A la tía Agnes le había llegado el momento de morir.
La anciana se puso delante del espejo del cuarto de baño y observó su propio reflejo. Una mujer la contemplaba desde el cristal, un rostro anguloso, con los pómulos marcados, una barbilla que sobresalía demasiado y una nariz un tanto aguileña. Tenía la cabellera grisácea atada en un moño prieto, justo por encima de la nuca. Sus ojos, de un gris pizarra, parecían estar hundidos en las cuencas. Tenía el mismo aspecto que una anciana de ochenta y cuatro años. Pero era Tsagaglalal, Aquella que Todo lo Ve, cuya edad sobrepasaba todos los límites.
Tsagaglalal había adoptado el disfraz de la tía Agnes durante casi todo el siglo XX. Había llegado a apreciar mucho ese cuerpo, y sería una lástima dejarlo marchar así como así. Sin embargo, había vestido muchos disfraces a lo largo de los milenios. El truco estaba en saber cuándo morir.
Tsagaglalal había vivido épocas de la historia en que cualquiera que fuera diferente, de cualquier modo, era sospechoso. Los humanos tenían virtudes maravillosas, pero siempre habían sido y seguirían siendo criaturas que sospechaban y temían a todos aquellos que destacaran de entre la multitud. Incluso en tiempos buenos, los humanos parecían estar en alerta constante, buscando a alguien que saliera un poco de los cánones habituales. Y cuando una persona permanecía joven durante mucho tiempo, siempre levantaba sospechas.
Tsagaglalal había vivido las décadas en que hombres y mujeres eran condenados a morir en la hoguera porque parecían extraños o eran de carácter franco e independiente.

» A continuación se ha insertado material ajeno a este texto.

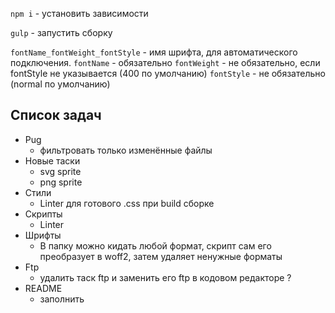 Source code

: `npm i` - установить зависимости

`gulp` - запустить сборку

`fontName_fontWeight_fontStyle` - имя шрифта, для автоматического подключения.
`fontName` - обязательно
`fontWeight` - не обязательно, если fontStyle не указывается (400 по умолчанию)
`fontStyle` - не обязательно (normal по умолчанию)


## Список задач

- Pug
   - фильтровать только изменённые файлы
- Новые таски
   - svg sprite
   - png sprite
- Стили
   - Linter для готового .css при build сборке
- Скрипты
   - Linter
- Шрифты
   - В папку можно кидать любой формат, скрипт сам его преобразует в woff2, затем удаляет ненужные форматы
- Ftp
   - удалить таск ftp и заменить его ftp в кодовом редакторе ?
- README
   - заполнить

Pero mucho antes de esos terribles años en Europa y después en Norteamérica había aprendido que, si quería sobrevivir, no tenía más remedio que integrarse en la sociedad para hacerse invisible.
Tsagaglalal aprendió a envejecer.
Cada siglo de la historia humana poseía una percepción distinta de lo que estaba bien y era apropiado. En ciertas épocas, una persona no vivía más de treinta o cuarenta años y, por lo tanto, se consideraba anciana. En algunas de las culturas más primitivas y aisladas, donde la vejez se veneraba como signo de sabiduría, la misma persona cumpliría sesenta o setenta años antes de «morir».

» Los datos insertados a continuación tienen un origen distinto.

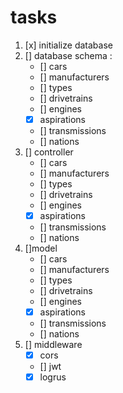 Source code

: # tasks

1. [x] initialize database
2. [] database schema : 
    - [] cars
    - [] manufacturers
    - [] types
    - [] drivetrains
    - [] engines
    - [x] aspirations
    - [] transmissions
    - [] nations
3. [] controller
    - [] cars
    - [] manufacturers
    - [] types
    - [] drivetrains
    - [] engines
    - [x] aspirations
    - [] transmissions
    - [] nations
4. []model
    - [] cars
    - [] manufacturers
    - [] types
    - [] drivetrains
    - [] engines
    - [x] aspirations
    - [] transmissions
    - [] nations
5. [] middleware
    - [x] cors
    - [] jwt
    - [x] logrus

Y cuando envejecía, lo hacía por completo, alterando la textura de su tez, su postura e incluso su masa muscular para imitar el paso del tiempo. Hacía generaciones que, en Egipto, ¿o era en Babilonia?, había perfeccionado la técnica de hinchar las articulaciones, muñecas y rodillas para indicar artritis. Más tarde, aprendió a ajustar su piel para que las venas azules se trasparentaran. Había llegado a dominar una fórmula que debilitaba la piel de su cuello, tornándola más floja y suave, e incluso se las arregló para amarillear los dientes. Para completar la ilusión, dejó que el oído y la vista perdieran su agudeza habitual. Envejecía y, por lo tanto, no tenía que estar fingiendo todo el tiempo. Era más seguro así.

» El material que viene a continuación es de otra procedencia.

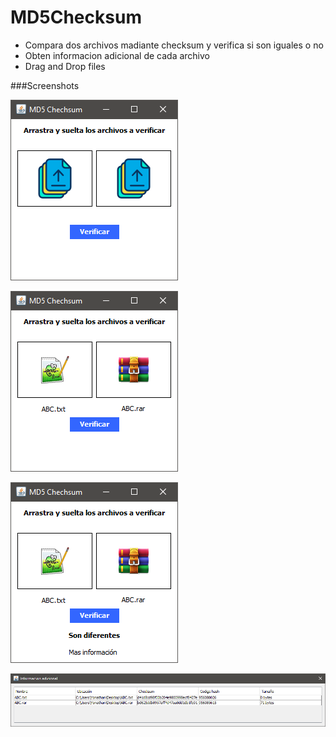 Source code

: # MD5Checksum
- Compara dos archivos madiante checksum y verifica si son iguales o no
- Obten informacion adicional de cada archivo
- Drag and Drop files

###Screenshots

![alt text](https://github.com/YonathanR11/MD5Checksum/blob/master/Screenshots/1.PNG)

![alt text](https://github.com/YonathanR11/MD5Checksum/blob/master/Screenshots/2.PNG)

![alt text](https://github.com/YonathanR11/MD5Checksum/blob/master/Screenshots/3.PNG)

![alt text](https://github.com/YonathanR11/MD5Checksum/blob/master/Screenshots/4.PNG)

Contemplando su reflejo en el espejo del lavabo, Tsagaglalal alzó las manos, se quitó las antiguas horquillas que sujetaban el moño en su lugar y se soltó la cabellera plateada.
La segunda mitad del siglo XX había sido la época más sencilla. Era la era de los cosméticos y la cirugía plástica. La época en que la población trabajaba para retrasar al máximo posible el envejecimiento, en que las estrellas de música y cine parecían más jóvenes con el paso de los años.
Tsagaglalal se quitó la peluca. Dejó caer la masa de cabello gris en la bañera y se frotó el suave cráneo con los dedos. Detestaba llevar peluca: siempre le picaba.
Desde luego, ese siglo también tenía sus peligros. Era la época de la cámara: cámaras personales, cámaras callejeras, cámaras de seguridad y, por si fuera poco, ahora la mayor parte de los teléfonos móviles también tenían cámaras fotográficas. Además, era la era de la identificación por fotografía: pasaportes, carnés de conducir, tarjetas de identificación personal. Todos los documentos contenían una instantánea y la inmortal que aparecía en ellos tenía que cambiar y envejecer sutilmente. Un error llamaría la atención de las autoridades y, a decir verdad, los inmortales eran en especial vulnerables a cualquier investigación que cuestionara su pasado. Tsagaglalal no había salido del país en décadas y su pasaporte estadounidense había caducado. Sin embargo, un humano inmortal que trabajaba en Nueva York se había especializado en la falsificación de obras de arte del Renacimiento. Tenía un negocio paralelo que consistía en falsificar pasaportes y carnés de conducir. Sin duda, cuando todo esto acabara tendría que hacerle una visita. Eso si sobrevivía, por supuesto.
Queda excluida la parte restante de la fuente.